__Records to process__.

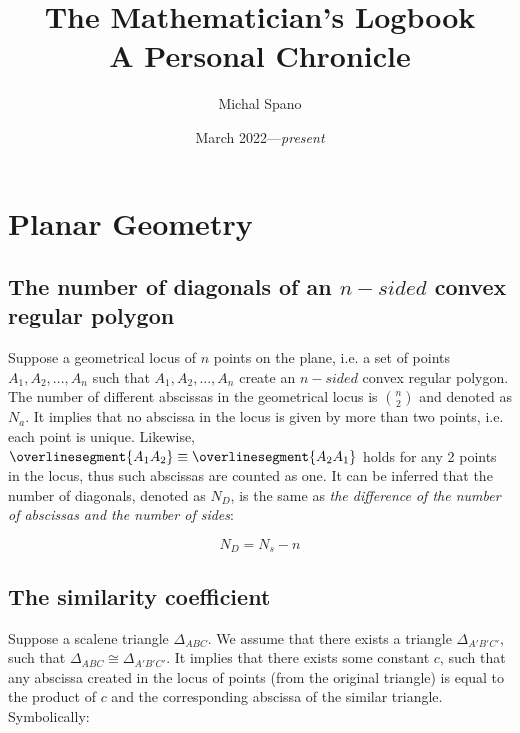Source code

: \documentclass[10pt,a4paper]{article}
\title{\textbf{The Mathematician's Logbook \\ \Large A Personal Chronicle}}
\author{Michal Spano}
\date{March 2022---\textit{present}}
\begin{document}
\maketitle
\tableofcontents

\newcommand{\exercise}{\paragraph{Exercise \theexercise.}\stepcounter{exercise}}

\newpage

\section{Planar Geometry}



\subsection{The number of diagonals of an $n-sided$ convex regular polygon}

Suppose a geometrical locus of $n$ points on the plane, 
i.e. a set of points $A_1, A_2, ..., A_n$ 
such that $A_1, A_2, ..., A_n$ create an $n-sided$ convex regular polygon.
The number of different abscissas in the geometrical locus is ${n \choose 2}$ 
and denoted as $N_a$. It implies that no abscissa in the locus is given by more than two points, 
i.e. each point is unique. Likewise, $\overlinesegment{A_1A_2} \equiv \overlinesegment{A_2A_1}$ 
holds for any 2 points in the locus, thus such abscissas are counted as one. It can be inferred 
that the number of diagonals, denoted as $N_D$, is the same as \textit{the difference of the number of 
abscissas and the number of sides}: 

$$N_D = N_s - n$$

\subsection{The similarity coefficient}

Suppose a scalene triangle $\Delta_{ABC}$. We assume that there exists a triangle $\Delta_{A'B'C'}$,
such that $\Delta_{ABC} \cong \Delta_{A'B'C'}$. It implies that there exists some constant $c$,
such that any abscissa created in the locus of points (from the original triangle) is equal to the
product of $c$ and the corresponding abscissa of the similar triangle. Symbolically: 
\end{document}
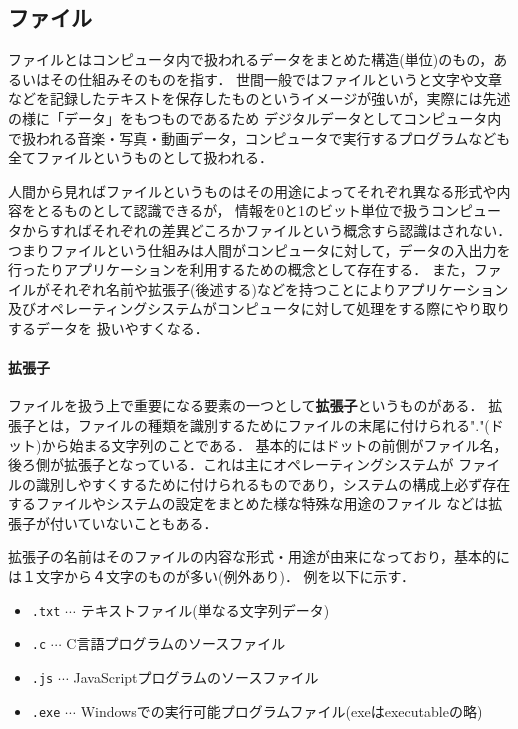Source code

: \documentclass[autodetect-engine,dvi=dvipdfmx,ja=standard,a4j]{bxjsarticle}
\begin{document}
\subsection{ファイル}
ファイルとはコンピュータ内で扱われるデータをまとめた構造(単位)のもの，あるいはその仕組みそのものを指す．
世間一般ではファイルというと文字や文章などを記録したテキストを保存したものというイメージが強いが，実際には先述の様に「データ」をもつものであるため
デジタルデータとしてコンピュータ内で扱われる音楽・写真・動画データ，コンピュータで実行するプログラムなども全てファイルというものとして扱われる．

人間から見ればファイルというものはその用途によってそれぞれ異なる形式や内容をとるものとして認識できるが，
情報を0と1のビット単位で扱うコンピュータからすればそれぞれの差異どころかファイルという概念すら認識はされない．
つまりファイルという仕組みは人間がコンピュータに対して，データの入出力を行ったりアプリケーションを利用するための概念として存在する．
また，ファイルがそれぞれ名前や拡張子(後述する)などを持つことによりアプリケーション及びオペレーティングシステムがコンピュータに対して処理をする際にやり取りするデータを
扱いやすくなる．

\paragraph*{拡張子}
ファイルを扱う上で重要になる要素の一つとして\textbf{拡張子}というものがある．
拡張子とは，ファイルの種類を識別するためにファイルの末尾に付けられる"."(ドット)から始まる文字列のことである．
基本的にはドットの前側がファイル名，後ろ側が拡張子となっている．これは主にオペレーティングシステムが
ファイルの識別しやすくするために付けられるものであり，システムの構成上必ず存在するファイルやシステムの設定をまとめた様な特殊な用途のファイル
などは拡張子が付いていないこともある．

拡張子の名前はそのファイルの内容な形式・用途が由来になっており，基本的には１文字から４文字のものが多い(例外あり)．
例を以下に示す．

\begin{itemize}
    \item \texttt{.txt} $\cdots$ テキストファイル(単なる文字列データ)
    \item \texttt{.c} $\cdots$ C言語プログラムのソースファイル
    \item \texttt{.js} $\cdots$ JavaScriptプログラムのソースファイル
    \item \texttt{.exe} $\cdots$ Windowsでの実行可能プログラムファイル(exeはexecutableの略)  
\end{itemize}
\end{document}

...

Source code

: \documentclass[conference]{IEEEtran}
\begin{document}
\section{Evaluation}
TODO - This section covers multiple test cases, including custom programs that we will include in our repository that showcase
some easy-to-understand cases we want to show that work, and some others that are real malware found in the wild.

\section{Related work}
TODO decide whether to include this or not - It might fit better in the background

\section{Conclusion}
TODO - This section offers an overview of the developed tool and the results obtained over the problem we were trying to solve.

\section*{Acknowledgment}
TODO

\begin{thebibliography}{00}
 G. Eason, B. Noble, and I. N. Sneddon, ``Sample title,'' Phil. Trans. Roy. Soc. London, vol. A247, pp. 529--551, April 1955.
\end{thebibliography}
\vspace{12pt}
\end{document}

__About this task__.
What number of lines in the data contain the word "work"? Give the number and nothing else.

__Output__.
2